DataFlux Data Management Studio 2.6: User Guide

Running Jobs from the Command Line

Command Line Syntax

You can use the dmpexec command to execute profiles, data jobs, or process jobs from the command line. The executable file for this command is installed with both DataFlux Data Management Studio and DataFlux Data Management Server. The most commonly used options are listed in the following table.

Option Purpose Examples
-j file Executes the job in the specified file -j "C:\Program Files\DataFlux\DMServer\[instance_name]\var\batch_jobs\TestJob.ddf"
-l file Writes the log to the specified file -l "C:\LogLocation\Log.txt"
-c file Reads configuration from -c "C:\ConfigLocation\FileName.cfg"
-i key=value Specifies job input variables -i "PATH_OUT=C:\TEMP\" -i "FILE_OUT=out.txt"
-o key=value Overrides settings in the configuration file. -o "MACROVAR=X"

or

-o "BASE/LOGCONFIG_PATH=<path>" path to the dmserver etc directory containing the batch.log.xml file
-b key=value Specifies job options for the job being run. Typically used for the limited set of options that are described at right. Should not be used for options that can be set using the –o option.

-b "REPOSITORY=TestingRepos" i.e., the DataFlux Data Management Studio repository in which the job should run

or

-b "STATE_MODE=FULL"

Note that possible states are FULL (full state file with worktables), LAST (latest execution of each node with worktables), and STATS (full state file without worktables).

or

-b ="STATE_DIR=C:\TEMP”, a specified directory

-a no value | -c file Attempt to authenticate with the Authentication Server that is specified in the BASE/AUTH_SERVER_LOC option.

-a

or

-a -c "C:\Program Files\DataFlux\DMServer\[instance_name]\etc\batch.cfg"

Command Line Usage Notes

Using the dmpexec Command for DataFlux Data Management Studio

DataFlux jobs are stored in repositories. When you work with jobs interactively in DataFlux Data Management Studio, the parent repository for a selected job is always known to the application. However, when you execute jobs in batch mode, the parent repository for job is not known to the batch command. Accordingly, in most case you will specify the parent repository in the batch command that is used to execute a job.

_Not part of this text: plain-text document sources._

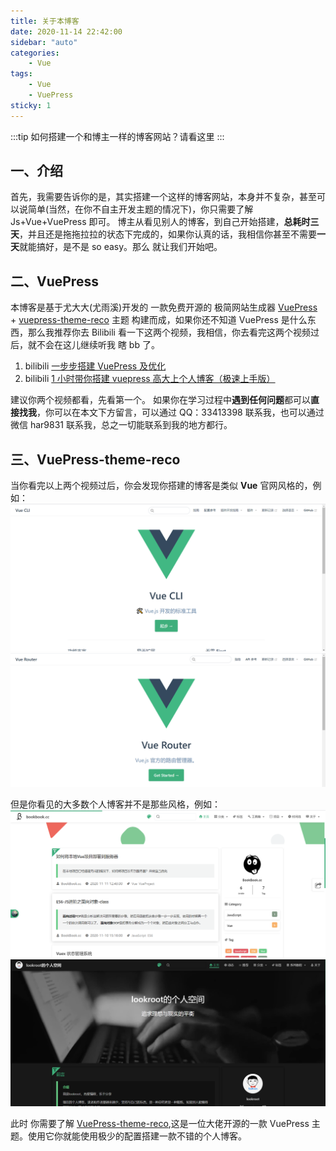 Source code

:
 ```yaml
---
title: 关于本博客
date: 2020-11-14 22:42:00
sidebar: "auto"
categories:
    - Vue
tags:
    - Vue
    - VuePress
sticky: 1
---
```


:::tip
如何搭建一个和博主一样的博客网站？请看这里
:::

<!-- more -->

## 一、介绍

首先，我需要告诉你的是，其实搭建一个这样的博客网站，本身并不复杂，甚至可以说简单(当然，在你不自主开发主题的情况下)，你只需要了解 Js+Vue+VuePress 即可。
博主从看见别人的博客，到自己开始搭建，**总耗时三天**，并且还是拖拖拉拉的状态下完成的，如果你认真的话，我相信你甚至不需要**一天**就能搞好，是不是 so easy。那么 就让我们开始吧。

## 二、VuePress

本博客是基于尤大大(尤雨溪)开发的 一款免费开源的 极简网站生成器 [VuePress](https://vuepress.vuejs.org/zh/guide/) + [vuepress-theme-reco](https://vuepress-reco-doc.now.sh/) 主题 构建而成，如果你还不知道 VuePress 是什么东西，那么我推荐你去 Bilibili 看一下这两个视频，我相信，你去看完这两个视频过后，就不会在这儿继续听我 瞎 bb 了。

1. bilibili [一步步搭建 VuePress 及优化](https://www.bilibili.com/video/BV1vb411m7NY?from=search&seid=12895446522739007147)
2. bilibili [1 小时带你搭建 vuepress 高大上个人博客（极速上手版）](https://www.bilibili.com/video/BV17t41177cr?from=search&seid=12895446522739007147)

建议你两个视频都看，先看第一个。
如果你在学习过程中**遇到任何问题**都可以**直接找我**，你可以在本文下方留言，可以通过 QQ：33413398 联系我，也可以通过微信 har9831 联系我，总之一切能联系到我的地方都行。

## 三、VuePress-theme-reco

当你看完以上两个视频过后，你会发现你搭建的博客是类似 **Vue** 官网风格的，例如：
![cli](../images/vuepress/cli.png)
![router](../images/vuepress/router.png)

但是你看见的大多数个人博客并不是那些风格，例如：
![bookbook](../images/vuepress/bookbook.png)
![lookroot](../images/vuepress/lookroot.png)

此时 你需要了解 [VuePress-theme-reco](https://vuepress-reco-doc.now.sh/),这是一位大佬开源的一款 VuePress 主题。使用它你就能使用极少的配置搭建一款不错的个人博客。

<!-- 好了，本文就到这里，如果你有什么奇怪的想法或者疑惑可以联系我，也许我能帮助到你。

| QQ                    | WeChat                |
| --------------------- | --------------------- |
| ![QQ](/images/qq.jpg) | ![wx](/images/wx.jpg) | -->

You must specify the repository if the job uses one of the following:

The repository to use is specified with the BASE/REPOS_FILE_ROOT configuration option. It points the directory that you normally specify as the File Storage folder when you define the repository in DataFlux Data Management Studio. Here is an example to execute a job that does not have dependencies on a specific repository:

"C:\Program Files (x86)\DataFlux\DMStudio\[instance_name]\bin\dmpexec"
-j "C:\ProgramData\DataFlux\DMStudio\[instance_name]\Repository\Sample\FileStorage\batch_jobs\my_data_job.ddf"
-l "C:\TEMP\my_data_job.log"

If the job has dependencies on other items stored in the repository, the invocation would be as follows:

"C:\Program Files (x86)\DataFlux\DMStudio\[instance_name]\bin\dmpexec"
-j "C:\ProgramData\DataFlux\DMStudio\[instance_name]\Repository\Sample\FileStorage\batch_jobs\my_data_job.ddf"
-l "C:\TEMP\my_data_job.log"
-o "BASE/REPOS_FILE_ROOT= C:\ProgramData\DataFlux\DMStudio\[instance_name]\Repository\Sample\FileStorage"

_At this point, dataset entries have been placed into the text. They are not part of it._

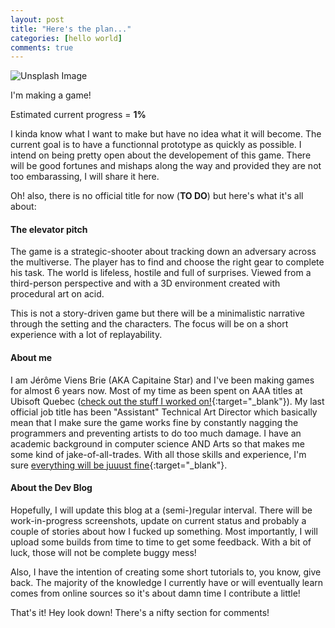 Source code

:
 ```yaml
---
layout: post
title: "Here's the plan..."
categories: [hello world]
comments: true
---
```


![Unsplash Image](https://source.unsplash.com/X0OoHrPvgXE/1250x500)

I'm making a game!

Estimated current progress = **1%**

I kinda know what I want to make but have no idea what it will become. The current goal is to have a functionnal prototype as quickly as possible. I intend on being pretty open about the developement of this game. There will be good fortunes and mishaps along the way and provided they are not too embarassing, I will share it here.

Oh! also, there is no official title for now (**TO DO**) but here's what it's all about:

#### The elevator pitch

The game is a strategic-shooter about tracking down an adversary across the multiverse. The player has to find and choose the right gear to complete his task. The world is lifeless, hostile and full of surprises. Viewed from a third-person perspective and with a 3D environment created with procedural art on acid.

This is not a story-driven game but there will be a minimalistic narrative through the setting and the characters. The focus will be on a short experience with a lot of replayability.

#### About me

I am J&eacute;r&ocirc;me Viens Brie (AKA Capitaine Star) and I've been making games for almost 6 years now. Most of my time as been spent on AAA titles at Ubisoft Quebec ([check out the stuff I worked on!](http://jeromebrie.com){:target="_blank"}). My last official job title has been "Assistant" Technical Art Director which basically mean that I make sure the game works fine by constantly nagging the programmers and preventing artists to do too much damage. I have an academic background in computer science AND Arts so that makes me some kind of jake-of-all-trades. With all those skills and experience, I'm sure [everything will be juuust fine](http://i.imgur.com/l3v4P3s.jpg){:target="_blank"}.

#### About the Dev Blog

Hopefully, I will update this blog at a (semi-)regular interval. There will be work-in-progress screenshots, update on current status and probably a couple of stories about how I fucked up something. Most importantly, I will upload some builds from time to time to get some feedback. With a bit of luck, those will not be complete buggy mess!

Also, I have the intention of creating some short tutorials to, you know, give back. The majority of the knowledge I currently have or will eventually learn comes from online sources so it's about damn time I contribute a little!

That's it! Hey look down! There's a nifty section for comments! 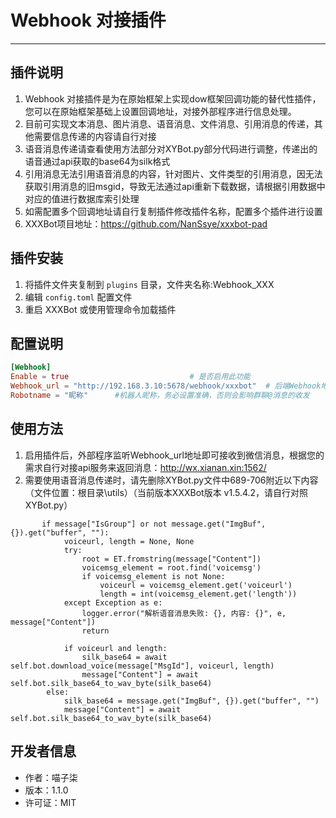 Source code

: # Webhook 对接插件

--------------------------------------------------

## 插件说明

1. Webhook 对接插件是为在原始框架上实现dow框架回调功能的替代性插件，您可以在原始框架基础上设置回调地址，对接外部程序进行信息处理。
2. 目前可实现文本消息、图片消息、语音消息、文件消息、引用消息的传递，其他需要信息传递的内容请自行对接
3. 语音消息传递请查看使用方法部分对XYBot.py部分代码进行调整，传递出的语音通过api获取的base64为silk格式
4. 引用消息无法引用语音消息的内容，针对图片、文件类型的引用消息，因无法获取引用消息的旧msgid，导致无法通过api重新下载数据，请根据引用数据中对应的值进行数据库索引处理
5. 如需配置多个回调地址请自行复制插件修改插件名称，配置多个插件进行设置
6. XXXBot项目地址：https://github.com/NanSsye/xxxbot-pad

## 插件安装 

1. 将插件文件夹复制到 `plugins` 目录，文件夹名称:Webhook_XXX
2. 编辑 `config.toml` 配置文件
3. 重启 XXXBot 或使用管理命令加载插件

## 配置说明

```toml
[Webhook]
Enable = true                           # 是否启用此功能
Webhook_url = "http://192.168.3.10:5678/webhook/xxxbot"  # 后端Webhook地址，根据自己实际情况进行调整
Robotname = "昵称"      #机器人昵称，务必设置准确，否则会影响群聊@消息的收发
```

## 使用方法

1. 启用插件后，外部程序监听Webhook_url地址即可接收到微信消息，根据您的需求自行对接api服务来返回消息：http://wx.xianan.xin:1562/
2. 需要使用语音消息传递时，请先删除XYBot.py文件中689-706附近以下内容（文件位置：根目录\utils）（当前版本XXXBot版本 v1.5.4.2，请自行对照XYBot.py）
```
       if message["IsGroup"] or not message.get("ImgBuf", {}).get("buffer", ""):
            voiceurl, length = None, None
            try:
                root = ET.fromstring(message["Content"])
                voicemsg_element = root.find('voicemsg')
                if voicemsg_element is not None:
                    voiceurl = voicemsg_element.get('voiceurl')
                    length = int(voicemsg_element.get('length'))
            except Exception as e:
                logger.error("解析语音消息失败: {}, 内容: {}", e, message["Content"])
                return

            if voiceurl and length:
                silk_base64 = await self.bot.download_voice(message["MsgId"], voiceurl, length)
                message["Content"] = await self.bot.silk_base64_to_wav_byte(silk_base64)
        else:
            silk_base64 = message.get("ImgBuf", {}).get("buffer", "")
            message["Content"] = await self.bot.silk_base64_to_wav_byte(silk_base64)
```

## 开发者信息

- 作者：喵子柒
- 版本：1.1.0
- 许可证：MIT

Jobs with Domain-Enabled Data Connections. If the job uses data connections, and the data connections specify domains (you are using Domain-Enabled connections), you will need to specify options so dmpexec knows where to find the authentication provider to use for authentication. The data connection will then request outbound logins from the authentication provider. You can specify the authentication credentials on the command line directly, or you can store them in a separate text file and use the -c option on the command line to point to it. The following example stores the credentials in a separate file called C:\my_auth_credentials.txt that contains the following statements:

BASE/AUTH_SERVER_USER = <userid>
BASE/AUTH_SERVER_PASS = <password>

BASE/AUTH_SERVER_USER and BASE/AUTH_SERVER_PASS specify the user name and password to present when connecting to the authenticating server that is specified by the BASE/AUTH_SERVER_LOC option. Typically, BASE/AUTH_SERVER_LOC will be specified at installation time in the app.cfg file. Note that the BASE/AUTH_SERVER_LOC option can point to a DataFlux Authentication Server or to a SAS Metadata Server. Here is an example of how to run the job using these credentials.

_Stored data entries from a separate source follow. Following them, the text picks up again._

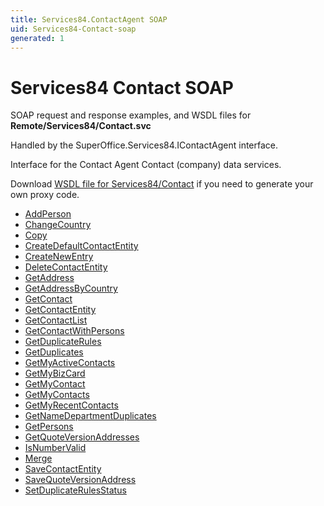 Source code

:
 ```yaml
---
title: Services84.ContactAgent SOAP
uid: Services84-Contact-soap
generated: 1
---
```


# Services84 Contact SOAP

SOAP request and response examples, and WSDL files for **Remote/Services84/Contact.svc**

Handled by the <see cref="T:SuperOffice.Services84.IContactAgent">SuperOffice.Services84.IContactAgent</see> interface.

Interface for the Contact Agent
Contact (company) data services.

Download [WSDL file for Services84/Contact](../Services84-Contact.md) if you need to generate your own proxy code.

* [AddPerson](AddPerson.md)
* [ChangeCountry](ChangeCountry.md)
* [Copy](Copy.md)
* [CreateDefaultContactEntity](CreateDefaultContactEntity.md)
* [CreateNewEntry](CreateNewEntry.md)
* [DeleteContactEntity](DeleteContactEntity.md)
* [GetAddress](GetAddress.md)
* [GetAddressByCountry](GetAddressByCountry.md)
* [GetContact](GetContact.md)
* [GetContactEntity](GetContactEntity.md)
* [GetContactList](GetContactList.md)
* [GetContactWithPersons](GetContactWithPersons.md)
* [GetDuplicateRules](GetDuplicateRules.md)
* [GetDuplicates](GetDuplicates.md)
* [GetMyActiveContacts](GetMyActiveContacts.md)
* [GetMyBizCard](GetMyBizCard.md)
* [GetMyContact](GetMyContact.md)
* [GetMyContacts](GetMyContacts.md)
* [GetMyRecentContacts](GetMyRecentContacts.md)
* [GetNameDepartmentDuplicates](GetNameDepartmentDuplicates.md)
* [GetPersons](GetPersons.md)
* [GetQuoteVersionAddresses](GetQuoteVersionAddresses.md)
* [IsNumberValid](IsNumberValid.md)
* [Merge](Merge.md)
* [SaveContactEntity](SaveContactEntity.md)
* [SaveQuoteVersionAddress](SaveQuoteVersionAddress.md)
* [SetDuplicateRulesStatus](SetDuplicateRulesStatus.md)
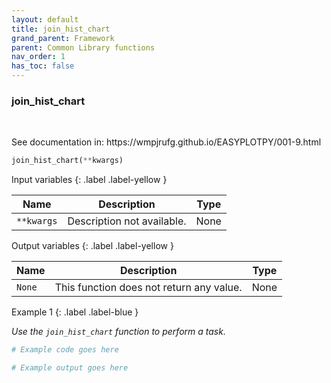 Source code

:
 ```yaml
---
layout: default
title: join_hist_chart
grand_parent: Framework
parent: Common Library functions
nav_order: 1
has_toc: false
---
```


<h3>join_hist_chart</h3>

<br>

<p align = "justify">
    See documentation in: https://wmpjrufg.github.io/EASYPLOTPY/001-9.html
</p>

```python
join_hist_chart(**kwargs)
```

Input variables
{: .label .label-yellow }

<table style = "width:100%">
    <thead>
      <tr>
        <th>Name</th>
        <th>Description</th>
        <th>Type</th>
      </tr>
    </thead>
    <tr>
        <td><code>**kwargs</code></td>
        <td>Description not available.</td>
        <td>None</td>
    </tr>
</table>

Output variables
{: .label .label-yellow }

<table style = "width:100%">
    <thead>
      <tr>
        <th>Name</th>
        <th>Description</th>
        <th>Type</th>
      </tr>
    </thead>
    <tr>
        <td><code>None</code></td>
        <td>This function does not return any value.</td>
        <td>None</td>
    </tr>
</table>

Example 1
{: .label .label-blue }

<p align = "justify">
    <i>
        Use the <code>join_hist_chart</code> function to perform a task.
    </i>
</p>

```python
# Example code goes here
```

```bash
# Example output goes here
```

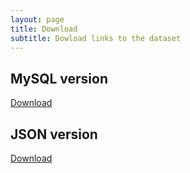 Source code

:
 ```yaml
---
layout: page
title: Download
subtitle: Dowload links to the dataset
---
```


## MySQL version
[Download](/dataset/cve_data.sql)

## JSON version
[Download](/dataset/cve_data.json) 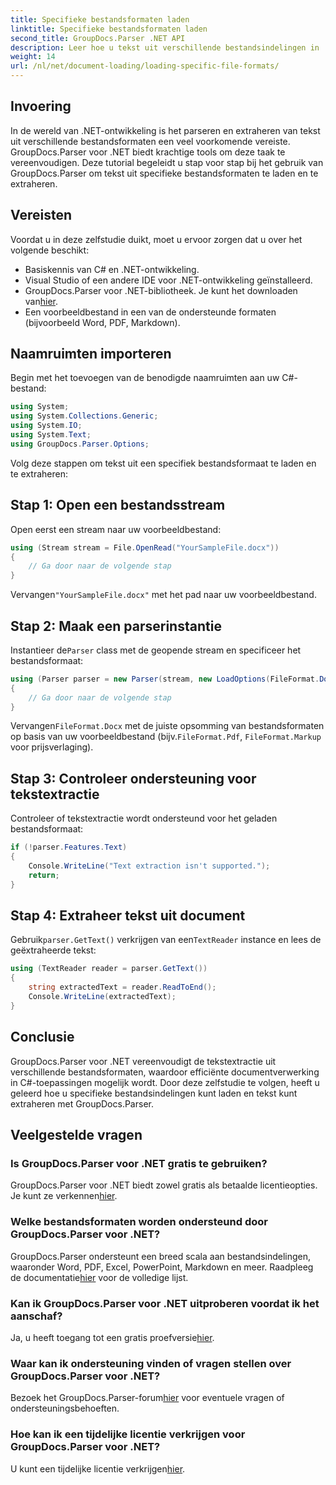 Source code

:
 ```yaml
---
title: Specifieke bestandsformaten laden
linktitle: Specifieke bestandsformaten laden
second_title: GroupDocs.Parser .NET API
description: Leer hoe u tekst uit verschillende bestandsindelingen in .NET kunt extraheren met GroupDocs.Parser. Stap-voor-stap handleiding voor efficiënte documentverwerking.
weight: 14
url: /nl/net/document-loading/loading-specific-file-formats/
---
```

## Invoering
In de wereld van .NET-ontwikkeling is het parseren en extraheren van tekst uit verschillende bestandsformaten een veel voorkomende vereiste. GroupDocs.Parser voor .NET biedt krachtige tools om deze taak te vereenvoudigen. Deze tutorial begeleidt u stap voor stap bij het gebruik van GroupDocs.Parser om tekst uit specifieke bestandsformaten te laden en te extraheren.
## Vereisten
Voordat u in deze zelfstudie duikt, moet u ervoor zorgen dat u over het volgende beschikt:
- Basiskennis van C# en .NET-ontwikkeling.
- Visual Studio of een andere IDE voor .NET-ontwikkeling geïnstalleerd.
-  GroupDocs.Parser voor .NET-bibliotheek. Je kunt het downloaden van[hier](https://releases.groupdocs.com/parser/net/).
- Een voorbeeldbestand in een van de ondersteunde formaten (bijvoorbeeld Word, PDF, Markdown).

## Naamruimten importeren
Begin met het toevoegen van de benodigde naamruimten aan uw C#-bestand:
```csharp
using System;
using System.Collections.Generic;
using System.IO;
using System.Text;
using GroupDocs.Parser.Options;
```

Volg deze stappen om tekst uit een specifiek bestandsformaat te laden en te extraheren:
## Stap 1: Open een bestandsstream
Open eerst een stream naar uw voorbeeldbestand:
```csharp
using (Stream stream = File.OpenRead("YourSampleFile.docx"))
{
    // Ga door naar de volgende stap
}
```
 Vervangen`"YourSampleFile.docx"` met het pad naar uw voorbeeldbestand.
## Stap 2: Maak een parserinstantie
 Instantieer de`Parser` class met de geopende stream en specificeer het bestandsformaat:
```csharp
using (Parser parser = new Parser(stream, new LoadOptions(FileFormat.Docx)))
{
    // Ga door naar de volgende stap
}
```
 Vervangen`FileFormat.Docx` met de juiste opsomming van bestandsformaten op basis van uw voorbeeldbestand (bijv.`FileFormat.Pdf`, `FileFormat.Markup` voor prijsverlaging).
## Stap 3: Controleer ondersteuning voor tekstextractie
Controleer of tekstextractie wordt ondersteund voor het geladen bestandsformaat:
```csharp
if (!parser.Features.Text)
{
    Console.WriteLine("Text extraction isn't supported.");
    return;
}
```
## Stap 4: Extraheer tekst uit document
 Gebruik`parser.GetText()` verkrijgen van een`TextReader` instance en lees de geëxtraheerde tekst:
```csharp
using (TextReader reader = parser.GetText())
{
    string extractedText = reader.ReadToEnd();
    Console.WriteLine(extractedText);
}
```

## Conclusie
GroupDocs.Parser voor .NET vereenvoudigt de tekstextractie uit verschillende bestandsformaten, waardoor efficiënte documentverwerking in C#-toepassingen mogelijk wordt. Door deze zelfstudie te volgen, heeft u geleerd hoe u specifieke bestandsindelingen kunt laden en tekst kunt extraheren met GroupDocs.Parser.

## Veelgestelde vragen
### Is GroupDocs.Parser voor .NET gratis te gebruiken?
GroupDocs.Parser voor .NET biedt zowel gratis als betaalde licentieopties. Je kunt ze verkennen[hier](https://purchase.groupdocs.com/buy).
### Welke bestandsformaten worden ondersteund door GroupDocs.Parser voor .NET?
 GroupDocs.Parser ondersteunt een breed scala aan bestandsindelingen, waaronder Word, PDF, Excel, PowerPoint, Markdown en meer. Raadpleeg de documentatie[hier](https://tutorials.groupdocs.com/parser/net/) voor de volledige lijst.
### Kan ik GroupDocs.Parser voor .NET uitproberen voordat ik het aanschaf?
 Ja, u heeft toegang tot een gratis proefversie[hier](https://releases.groupdocs.com/).
### Waar kan ik ondersteuning vinden of vragen stellen over GroupDocs.Parser voor .NET?
 Bezoek het GroupDocs.Parser-forum[hier](https://forum.groupdocs.com/c/parser/17) voor eventuele vragen of ondersteuningsbehoeften.
### Hoe kan ik een tijdelijke licentie verkrijgen voor GroupDocs.Parser voor .NET?
 U kunt een tijdelijke licentie verkrijgen[hier](https://purchase.groupdocs.com/temporary-license/).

"C:\Program Files (x86)\DataFlux\DMStudio\[instance_name]\bin\dmpexec"
-j "C:\ProgramData\DataFlux\DMStudio\[instance_name]\Repository\Sample\FileStorage\batch_jobs\my_data_job.ddf"
-l "C:\TEMP\my_data_job.log"
-o "BASE/REPOS_FILE_ROOT= C:\ProgramData\DataFlux\DMStudio\[instance_name]\Repository\Sample\FileStorage"
-c "C:\my_auth_credentials.txt"

Using the dmpexec Command for DataFlux Data Management Server

By default, the dmpexec command for DataFlux Data Management Server is installed in the [install]\[instance_name]\bin folder on the server machine. Using this command, you execute jobs using the DataFlux Data Management Server. Note that the dmpexec command does not communicate with a running DataFlux Data Management Server. It starts its own process using the software that has been installed for DataFlux Data Management Server. If you want to execute jobs on a running server, you should use the SOAP interface, which is described in the DataFlux Data Management Server: Administrator's Guide.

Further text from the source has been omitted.